|Seen is Hyundai Oilbank's very low sulfur fuel oil facility in Seosan, South Chungcheong Province. The company recently announced it will cut 20 percent of salaries of their executives to find a breakthrough in its business slump caused by the coronavirus outbreak. / Courtesy of Hyundai Oilbank|
By Baek Byung-yeul
A growing number of companies are cutting back salaries of their executives as part of their efforts to cope with the worsening business environment as the COVID-19 pandemic continues, according to company officials Wednesday.
Numerous companies are suffering from growing uncertainties stemming from the pandemic but it is the airline and oil refining sectors bearing the brunt of it.
Hyundai Oilbank said their executives will take a 20 percent pay cut from April to help offset the slump in refining margins.
Refiners here have been struggling with a plunge in crude oil prices and weakening refining margins due to travel restrictions.
Top management of Asiana Airlines, the country's No.2 full-service carrier, is also increasingly cutting down their wages.
The carrier already suspended most of its flights on international routes due to stricter entry restrictions. It recently announced its executives will return 60 percent of their salaries and have all of its 10,500 employees take a 15-day period of unpaid leave in April.
Asiana Airlines added it will not carry passengers on its outbound flights from Incheon airport to Beijing from March 31 to April 25.

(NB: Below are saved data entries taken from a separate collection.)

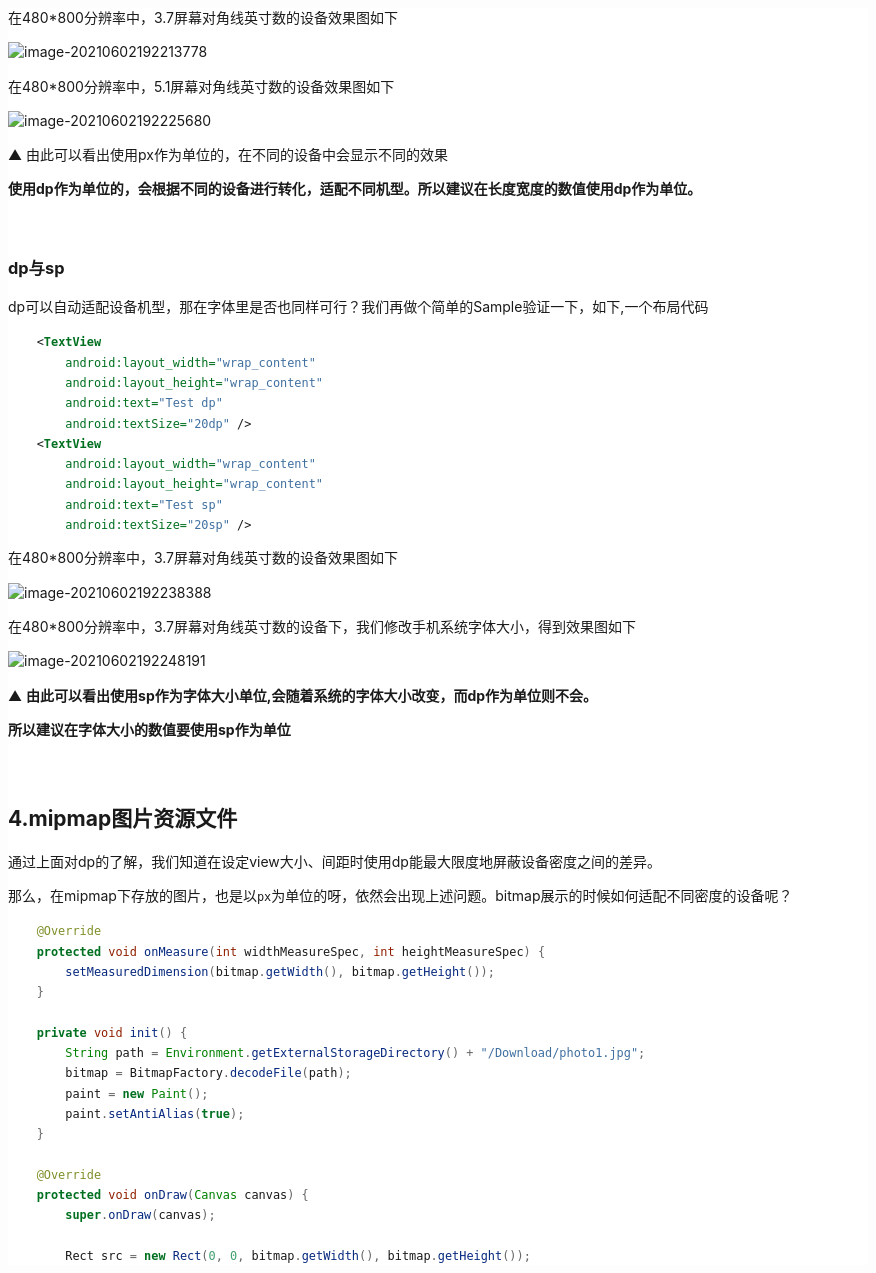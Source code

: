 在480*800分辨率中，3.7屏幕对角线英寸数的设备效果图如下

![image-20210602192213778](https://iqqcode-blog.oss-cn-beijing.aliyuncs.com/img-2021-befo/20210602192213.png)

在480*800分辨率中，5.1屏幕对角线英寸数的设备效果图如下

![image-20210602192225680](https://iqqcode-blog.oss-cn-beijing.aliyuncs.com/img-2021-befo/20210602192225.png)

▲ 由此可以看出使用px作为单位的，在不同的设备中会显示不同的效果

**使用dp作为单位的，会根据不同的设备进行转化，适配不同机型。所以建议在长度宽度的数值使用dp作为单位。**

<br>

### dp与sp

dp可以自动适配设备机型，那在字体里是否也同样可行？我们再做个简单的Sample验证一下，如下,一个布局代码

```xml
    <TextView
        android:layout_width="wrap_content"
        android:layout_height="wrap_content"
        android:text="Test dp"
        android:textSize="20dp" />
    <TextView
        android:layout_width="wrap_content"
        android:layout_height="wrap_content"
        android:text="Test sp"
        android:textSize="20sp" />
```

在480*800分辨率中，3.7屏幕对角线英寸数的设备效果图如下

![image-20210602192238388](https://iqqcode-blog.oss-cn-beijing.aliyuncs.com/img-2021-befo/20210602192238.png)

在480*800分辨率中，3.7屏幕对角线英寸数的设备下，我们修改手机系统字体大小，得到效果图如下

![image-20210602192248191](https://iqqcode-blog.oss-cn-beijing.aliyuncs.com/img-2021-befo/20210602192248.png)

▲ **由此可以看出使用sp作为字体大小单位,会随着系统的字体大小改变，而dp作为单位则不会。**

**所以建议在字体大小的数值要使用sp作为单位**

<br>

## 4.mipmap图片资源文件

通过上面对dp的了解，我们知道在设定view大小、间距时使用dp能最大限度地屏蔽设备密度之间的差异。

那么，在mipmap下存放的图片，也是以`px`为单位的呀，依然会出现上述问题。bitmap展示的时候如何适配不同密度的设备呢？

```java
    @Override
    protected void onMeasure(int widthMeasureSpec, int heightMeasureSpec) {
        setMeasuredDimension(bitmap.getWidth(), bitmap.getHeight());
    }

    private void init() {
        String path = Environment.getExternalStorageDirectory() + "/Download/photo1.jpg";
        bitmap = BitmapFactory.decodeFile(path);
        paint = new Paint();
        paint.setAntiAlias(true);
    }

    @Override
    protected void onDraw(Canvas canvas) {
        super.onDraw(canvas);

        Rect src = new Rect(0, 0, bitmap.getWidth(), bitmap.getHeight());
```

Top government officials including President Moon Jae-in have recently said they will return 30 percent of their monthly salary over the next four months to help fund a nationwide effort to fight the coronavirus.
It remains to be seen if the pay cut trend will also happen at other companies. The country's top conglomerates such as Samsung, Hyundai Motor, SK and LG said they have no plan to reduce salaries of their executives, but they noted they are paying keen attention to the changing business environment brought about by the virus.
While some firms and high-ranking government officials are returning part of their salaries to help share the burden of what is happening in the economy, officials from the private sector are more cautious to follow the trend because they see the strategy as less important than conducting other measures which focus on management recovery.
"It is pretty much acceptable for top government officials to return their salaries to demonstrate their effort to share the pain during these lean economic times prompted by the coronavirus outbreak. However, when it comes to private companies, things are different because the pay cut is not the last line of defense," said an industry official who refused to be named.
"Contrary to public organizations, private firms require a different logic. When their business managements are in tough times, companies should work on improving the efficiency of their working process and streamlining their investment plan to preserve the benefit of their investors. Cutting back salaries of employees doesn't guarantee enterprises will get out of the crisis," the official added.